- [WHAT IS EXPECTED]: Report the number of lines in the data where the word "Exercises" appears, and add no other text.

- [DATA SUPPLIED]:

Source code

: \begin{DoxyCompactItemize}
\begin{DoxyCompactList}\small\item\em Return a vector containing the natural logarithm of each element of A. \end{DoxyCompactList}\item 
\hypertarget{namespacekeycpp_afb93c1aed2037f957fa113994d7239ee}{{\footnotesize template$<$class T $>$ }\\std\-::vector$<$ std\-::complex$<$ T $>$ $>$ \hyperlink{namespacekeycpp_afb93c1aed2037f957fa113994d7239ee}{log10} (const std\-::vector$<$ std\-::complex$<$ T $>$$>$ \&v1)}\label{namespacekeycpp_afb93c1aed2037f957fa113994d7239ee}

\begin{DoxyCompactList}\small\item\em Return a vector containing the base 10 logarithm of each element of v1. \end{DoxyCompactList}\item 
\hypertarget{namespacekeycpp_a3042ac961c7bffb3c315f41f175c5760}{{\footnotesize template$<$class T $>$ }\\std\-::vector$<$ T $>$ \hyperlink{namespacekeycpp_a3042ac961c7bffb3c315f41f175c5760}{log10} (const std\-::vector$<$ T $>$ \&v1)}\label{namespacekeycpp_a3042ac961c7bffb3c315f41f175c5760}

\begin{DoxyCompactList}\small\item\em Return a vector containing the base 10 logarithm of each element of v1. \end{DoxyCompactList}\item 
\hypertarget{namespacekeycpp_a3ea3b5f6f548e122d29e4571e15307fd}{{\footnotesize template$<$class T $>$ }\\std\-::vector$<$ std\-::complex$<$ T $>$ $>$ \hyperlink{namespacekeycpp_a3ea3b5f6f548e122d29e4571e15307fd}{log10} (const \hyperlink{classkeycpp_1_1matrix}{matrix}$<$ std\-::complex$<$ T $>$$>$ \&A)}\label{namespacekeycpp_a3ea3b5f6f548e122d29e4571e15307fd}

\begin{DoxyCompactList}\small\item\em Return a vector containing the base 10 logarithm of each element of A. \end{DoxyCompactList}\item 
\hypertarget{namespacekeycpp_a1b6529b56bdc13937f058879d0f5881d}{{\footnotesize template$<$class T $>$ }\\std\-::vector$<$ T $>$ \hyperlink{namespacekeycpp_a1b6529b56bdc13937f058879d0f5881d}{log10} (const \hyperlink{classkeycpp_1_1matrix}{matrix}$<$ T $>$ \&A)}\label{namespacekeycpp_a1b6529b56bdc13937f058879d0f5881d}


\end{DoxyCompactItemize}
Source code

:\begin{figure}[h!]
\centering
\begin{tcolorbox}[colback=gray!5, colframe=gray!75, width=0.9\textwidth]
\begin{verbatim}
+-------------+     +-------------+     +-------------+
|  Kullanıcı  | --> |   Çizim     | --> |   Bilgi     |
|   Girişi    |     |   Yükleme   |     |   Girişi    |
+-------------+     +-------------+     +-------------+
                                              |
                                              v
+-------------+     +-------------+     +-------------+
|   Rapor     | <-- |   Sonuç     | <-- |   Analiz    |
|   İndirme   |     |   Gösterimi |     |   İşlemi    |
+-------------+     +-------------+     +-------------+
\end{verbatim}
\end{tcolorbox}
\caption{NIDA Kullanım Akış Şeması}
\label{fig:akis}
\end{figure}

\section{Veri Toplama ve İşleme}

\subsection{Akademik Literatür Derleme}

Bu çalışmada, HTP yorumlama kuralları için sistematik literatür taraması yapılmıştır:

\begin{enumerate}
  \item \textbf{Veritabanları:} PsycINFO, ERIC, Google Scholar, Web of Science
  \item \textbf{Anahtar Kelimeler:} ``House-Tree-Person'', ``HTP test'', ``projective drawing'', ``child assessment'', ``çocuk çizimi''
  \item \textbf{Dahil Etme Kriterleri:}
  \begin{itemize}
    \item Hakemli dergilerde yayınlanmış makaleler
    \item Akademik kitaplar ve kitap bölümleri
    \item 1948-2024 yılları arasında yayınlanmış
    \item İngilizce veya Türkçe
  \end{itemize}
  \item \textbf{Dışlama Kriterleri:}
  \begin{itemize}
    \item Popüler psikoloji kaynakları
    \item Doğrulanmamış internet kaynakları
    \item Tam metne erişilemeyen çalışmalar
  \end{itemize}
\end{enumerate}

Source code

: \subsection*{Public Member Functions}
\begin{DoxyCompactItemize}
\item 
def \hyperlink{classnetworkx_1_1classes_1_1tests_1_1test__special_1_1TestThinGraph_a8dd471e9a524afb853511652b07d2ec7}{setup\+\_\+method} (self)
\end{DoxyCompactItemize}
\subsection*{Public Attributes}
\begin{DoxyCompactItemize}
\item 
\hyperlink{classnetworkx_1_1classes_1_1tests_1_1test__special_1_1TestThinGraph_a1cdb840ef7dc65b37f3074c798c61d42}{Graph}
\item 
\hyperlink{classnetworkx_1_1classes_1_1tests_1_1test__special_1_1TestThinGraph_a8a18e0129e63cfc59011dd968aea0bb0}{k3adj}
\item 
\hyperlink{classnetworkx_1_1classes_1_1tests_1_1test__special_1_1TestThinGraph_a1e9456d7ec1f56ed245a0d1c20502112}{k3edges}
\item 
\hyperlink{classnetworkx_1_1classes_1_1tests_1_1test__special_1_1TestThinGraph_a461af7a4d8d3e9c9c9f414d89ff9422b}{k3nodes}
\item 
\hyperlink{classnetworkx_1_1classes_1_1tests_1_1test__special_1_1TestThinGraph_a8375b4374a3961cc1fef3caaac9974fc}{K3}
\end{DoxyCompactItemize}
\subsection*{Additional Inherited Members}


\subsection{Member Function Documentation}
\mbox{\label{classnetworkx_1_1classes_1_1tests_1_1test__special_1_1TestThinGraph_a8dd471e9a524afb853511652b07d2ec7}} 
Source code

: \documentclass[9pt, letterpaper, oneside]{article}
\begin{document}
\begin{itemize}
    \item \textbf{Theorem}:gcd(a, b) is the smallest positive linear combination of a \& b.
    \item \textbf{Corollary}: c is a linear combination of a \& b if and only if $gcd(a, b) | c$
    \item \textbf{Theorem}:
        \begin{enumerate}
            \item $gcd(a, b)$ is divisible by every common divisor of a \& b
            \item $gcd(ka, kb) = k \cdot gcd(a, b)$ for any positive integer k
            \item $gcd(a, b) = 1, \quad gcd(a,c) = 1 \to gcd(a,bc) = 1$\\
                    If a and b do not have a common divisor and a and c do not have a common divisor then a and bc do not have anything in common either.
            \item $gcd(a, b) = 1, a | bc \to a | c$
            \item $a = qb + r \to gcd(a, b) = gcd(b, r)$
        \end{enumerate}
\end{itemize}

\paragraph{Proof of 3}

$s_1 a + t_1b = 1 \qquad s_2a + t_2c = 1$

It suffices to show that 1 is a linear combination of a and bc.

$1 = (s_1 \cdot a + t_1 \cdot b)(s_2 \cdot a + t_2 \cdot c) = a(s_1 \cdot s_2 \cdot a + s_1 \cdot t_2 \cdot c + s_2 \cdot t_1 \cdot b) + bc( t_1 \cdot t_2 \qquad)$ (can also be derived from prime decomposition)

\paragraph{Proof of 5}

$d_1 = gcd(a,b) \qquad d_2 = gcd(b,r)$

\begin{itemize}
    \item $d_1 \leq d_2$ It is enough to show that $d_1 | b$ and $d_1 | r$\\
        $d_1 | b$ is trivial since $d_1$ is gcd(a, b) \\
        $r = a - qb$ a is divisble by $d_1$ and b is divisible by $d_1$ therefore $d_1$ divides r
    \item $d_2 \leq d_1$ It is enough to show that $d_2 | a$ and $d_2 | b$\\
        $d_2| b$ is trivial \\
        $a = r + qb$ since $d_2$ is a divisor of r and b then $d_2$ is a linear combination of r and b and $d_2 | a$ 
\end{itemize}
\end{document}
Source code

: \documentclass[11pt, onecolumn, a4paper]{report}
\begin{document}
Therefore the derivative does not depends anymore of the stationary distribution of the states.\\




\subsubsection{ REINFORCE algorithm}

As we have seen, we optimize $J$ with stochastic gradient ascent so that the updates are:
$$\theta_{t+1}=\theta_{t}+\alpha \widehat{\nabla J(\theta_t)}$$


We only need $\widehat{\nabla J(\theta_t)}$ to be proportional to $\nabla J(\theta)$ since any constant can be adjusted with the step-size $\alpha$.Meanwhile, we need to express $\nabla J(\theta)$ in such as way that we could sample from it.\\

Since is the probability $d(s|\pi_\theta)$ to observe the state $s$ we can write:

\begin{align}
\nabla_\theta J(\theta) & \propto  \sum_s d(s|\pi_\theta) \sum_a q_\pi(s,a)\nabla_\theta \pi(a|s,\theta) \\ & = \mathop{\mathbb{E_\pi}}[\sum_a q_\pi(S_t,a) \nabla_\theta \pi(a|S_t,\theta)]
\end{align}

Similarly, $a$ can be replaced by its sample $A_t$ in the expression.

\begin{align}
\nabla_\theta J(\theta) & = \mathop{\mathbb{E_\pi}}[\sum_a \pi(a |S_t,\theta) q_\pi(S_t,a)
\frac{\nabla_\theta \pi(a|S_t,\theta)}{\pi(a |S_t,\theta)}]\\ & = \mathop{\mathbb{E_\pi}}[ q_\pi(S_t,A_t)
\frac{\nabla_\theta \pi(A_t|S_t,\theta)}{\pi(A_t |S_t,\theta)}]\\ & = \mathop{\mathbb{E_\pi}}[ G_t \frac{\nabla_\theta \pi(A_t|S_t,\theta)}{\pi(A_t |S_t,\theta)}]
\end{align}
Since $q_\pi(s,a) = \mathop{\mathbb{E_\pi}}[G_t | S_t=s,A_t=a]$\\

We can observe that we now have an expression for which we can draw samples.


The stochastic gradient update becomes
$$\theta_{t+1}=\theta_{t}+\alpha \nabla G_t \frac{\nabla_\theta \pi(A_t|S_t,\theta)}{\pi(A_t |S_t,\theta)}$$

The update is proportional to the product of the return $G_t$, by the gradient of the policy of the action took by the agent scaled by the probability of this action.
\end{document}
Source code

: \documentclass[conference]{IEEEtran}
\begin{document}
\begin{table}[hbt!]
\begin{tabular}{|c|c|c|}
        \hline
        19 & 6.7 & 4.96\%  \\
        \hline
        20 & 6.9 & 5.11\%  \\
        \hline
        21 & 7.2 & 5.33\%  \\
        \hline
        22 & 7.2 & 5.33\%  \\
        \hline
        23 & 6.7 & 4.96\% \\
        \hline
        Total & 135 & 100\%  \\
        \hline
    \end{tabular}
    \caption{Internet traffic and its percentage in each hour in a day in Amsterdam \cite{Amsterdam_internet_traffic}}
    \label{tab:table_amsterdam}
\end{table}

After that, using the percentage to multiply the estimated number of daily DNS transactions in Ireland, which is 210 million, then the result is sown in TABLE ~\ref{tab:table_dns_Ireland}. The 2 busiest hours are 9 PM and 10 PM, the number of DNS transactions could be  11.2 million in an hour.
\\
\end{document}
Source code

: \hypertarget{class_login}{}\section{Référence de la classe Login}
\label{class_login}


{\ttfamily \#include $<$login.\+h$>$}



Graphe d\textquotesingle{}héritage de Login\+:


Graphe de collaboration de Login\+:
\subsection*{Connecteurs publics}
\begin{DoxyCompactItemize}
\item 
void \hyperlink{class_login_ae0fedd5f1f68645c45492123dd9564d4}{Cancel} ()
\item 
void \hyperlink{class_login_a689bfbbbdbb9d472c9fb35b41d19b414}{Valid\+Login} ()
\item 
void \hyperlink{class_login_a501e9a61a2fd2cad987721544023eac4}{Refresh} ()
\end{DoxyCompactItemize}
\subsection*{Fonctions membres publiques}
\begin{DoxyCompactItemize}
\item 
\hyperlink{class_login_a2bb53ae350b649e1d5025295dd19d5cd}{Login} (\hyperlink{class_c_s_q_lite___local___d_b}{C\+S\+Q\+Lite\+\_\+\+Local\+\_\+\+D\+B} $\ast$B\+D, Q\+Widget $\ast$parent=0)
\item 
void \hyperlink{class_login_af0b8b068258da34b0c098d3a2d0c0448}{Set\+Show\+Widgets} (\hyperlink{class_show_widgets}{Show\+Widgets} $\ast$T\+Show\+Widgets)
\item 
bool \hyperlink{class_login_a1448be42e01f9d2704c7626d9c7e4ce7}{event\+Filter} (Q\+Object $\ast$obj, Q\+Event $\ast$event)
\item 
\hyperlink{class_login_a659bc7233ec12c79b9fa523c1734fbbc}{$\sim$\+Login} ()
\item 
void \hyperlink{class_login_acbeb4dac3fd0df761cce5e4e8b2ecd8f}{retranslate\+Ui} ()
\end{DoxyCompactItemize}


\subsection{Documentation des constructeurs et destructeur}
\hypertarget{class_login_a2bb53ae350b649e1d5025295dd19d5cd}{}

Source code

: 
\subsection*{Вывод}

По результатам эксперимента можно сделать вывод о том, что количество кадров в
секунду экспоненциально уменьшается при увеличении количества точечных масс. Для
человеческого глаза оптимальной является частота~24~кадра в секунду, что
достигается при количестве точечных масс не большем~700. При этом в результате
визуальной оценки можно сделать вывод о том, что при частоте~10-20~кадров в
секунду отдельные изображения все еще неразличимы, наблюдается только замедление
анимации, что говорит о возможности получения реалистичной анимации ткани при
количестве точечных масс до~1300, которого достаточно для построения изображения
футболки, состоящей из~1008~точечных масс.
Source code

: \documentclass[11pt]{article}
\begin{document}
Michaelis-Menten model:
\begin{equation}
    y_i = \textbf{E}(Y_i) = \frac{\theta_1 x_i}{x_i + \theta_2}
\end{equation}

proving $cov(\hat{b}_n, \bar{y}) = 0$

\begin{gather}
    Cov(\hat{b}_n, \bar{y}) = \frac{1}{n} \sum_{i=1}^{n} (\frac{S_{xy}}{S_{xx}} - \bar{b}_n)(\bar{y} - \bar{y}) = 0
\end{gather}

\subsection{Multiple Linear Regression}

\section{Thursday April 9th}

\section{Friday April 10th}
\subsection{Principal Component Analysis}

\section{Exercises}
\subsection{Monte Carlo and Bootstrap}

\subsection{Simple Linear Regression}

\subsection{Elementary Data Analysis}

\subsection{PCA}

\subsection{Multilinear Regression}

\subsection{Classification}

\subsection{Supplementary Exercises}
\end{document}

- [RESPONSE TO THE EXERCISE]: 2